◆ Exercise aim
Go to the line that contains "c = \lambda" and extract it along with every line after it, exactly, through the end of the data below.

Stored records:

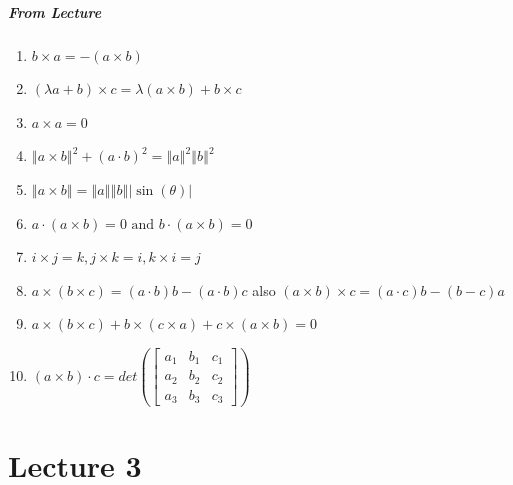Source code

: \documentclass[11pt]{book}
\begin{document}
\paragraph{From Lecture} 
\begin{enumerate}
    \item $b\times a =  - \left( a\times b \right) $ 
    \item $\left( \lambda a + b \right) \times c = \lambda \left( a\times b \right)  + b\times c$ 
    \item $a\times a = 0$ 
    \item $\left\Vert a\times b \right\Vert^2  + \left( a \cdot b \right) ^2 = \left\Vert a \right\Vert ^2 \left\Vert b \right\Vert ^2 $ 
    \item $\left\Vert a\times b \right\Vert = \left\Vert a \right\Vert \left\Vert b \right\Vert \left| \sin  \left( \theta \right)  \right| $ 
    \item $a \cdot \left( a\times b \right) = 0 \text{ and } b \cdot \left( a\times b \right) = 0$ 
    \item $i\times j= k, j\times k= i, k\times i= j$ 
    \item $a\times \left( b\times c \right) = \left( a \cdot b \right) b - \left( a \cdot b \right) c$ also $\left( a\times b \right) \times c = \left( a \cdot c \right) b  -  \left( b - c \right) a$ 
    \item $a\times \left( b\times c \right)  + b\times \left( c\times a \right)  + c \times \left( a\times b \right) = 0$ 
    \item $\left( a\times b \right)  \cdot c = \mathit{det} \left(
            \begin{bmatrix}
            	a_{1}  &b_{1}   & c_{1}  \\
            	a_{2}  &b_{2}   & c_{2}  \\
            	a_{3}  &b_{3}   & c_{3}  
            \end{bmatrix}
        \right) $ 
\end{enumerate}





\chapter{Lecture 3}%
\label{chp:lecture_3}
\end{document}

◆ Task answer
    \item $\left( \lambda a + b \right) \times c = \lambda \left( a\times b \right)  + b\times c$ 
    \item $a\times a = 0$ 
    \item $\left\Vert a\times b \right\Vert^2  + \left( a \cdot b \right) ^2 = \left\Vert a \right\Vert ^2 \left\Vert b \right\Vert ^2 $ 
    \item $\left\Vert a\times b \right\Vert = \left\Vert a \right\Vert \left\Vert b \right\Vert \left| \sin  \left( \theta \right)  \right| $ 
    \item $a \cdot \left( a\times b \right) = 0 \text{ and } b \cdot \left( a\times b \right) = 0$ 
    \item $i\times j= k, j\times k= i, k\times i= j$ 
    \item $a\times \left( b\times c \right) = \left( a \cdot b \right) b - \left( a \cdot b \right) c$ also $\left( a\times b \right) \times c = \left( a \cdot c \right) b  -  \left( b - c \right) a$ 
    \item $a\times \left( b\times c \right)  + b\times \left( c\times a \right)  + c \times \left( a\times b \right) = 0$ 
    \item $\left( a\times b \right)  \cdot c = \mathit{det} \left(
            \begin{bmatrix}
            	a_{1}  &b_{1}   & c_{1}  \\
            	a_{2}  &b_{2}   & c_{2}  \\
            	a_{3}  &b_{3}   & c_{3}  
            \end{bmatrix}
        \right) $ 
\end{enumerate}





\chapter{Lecture 3}%
\label{chp:lecture_3}
\end{document}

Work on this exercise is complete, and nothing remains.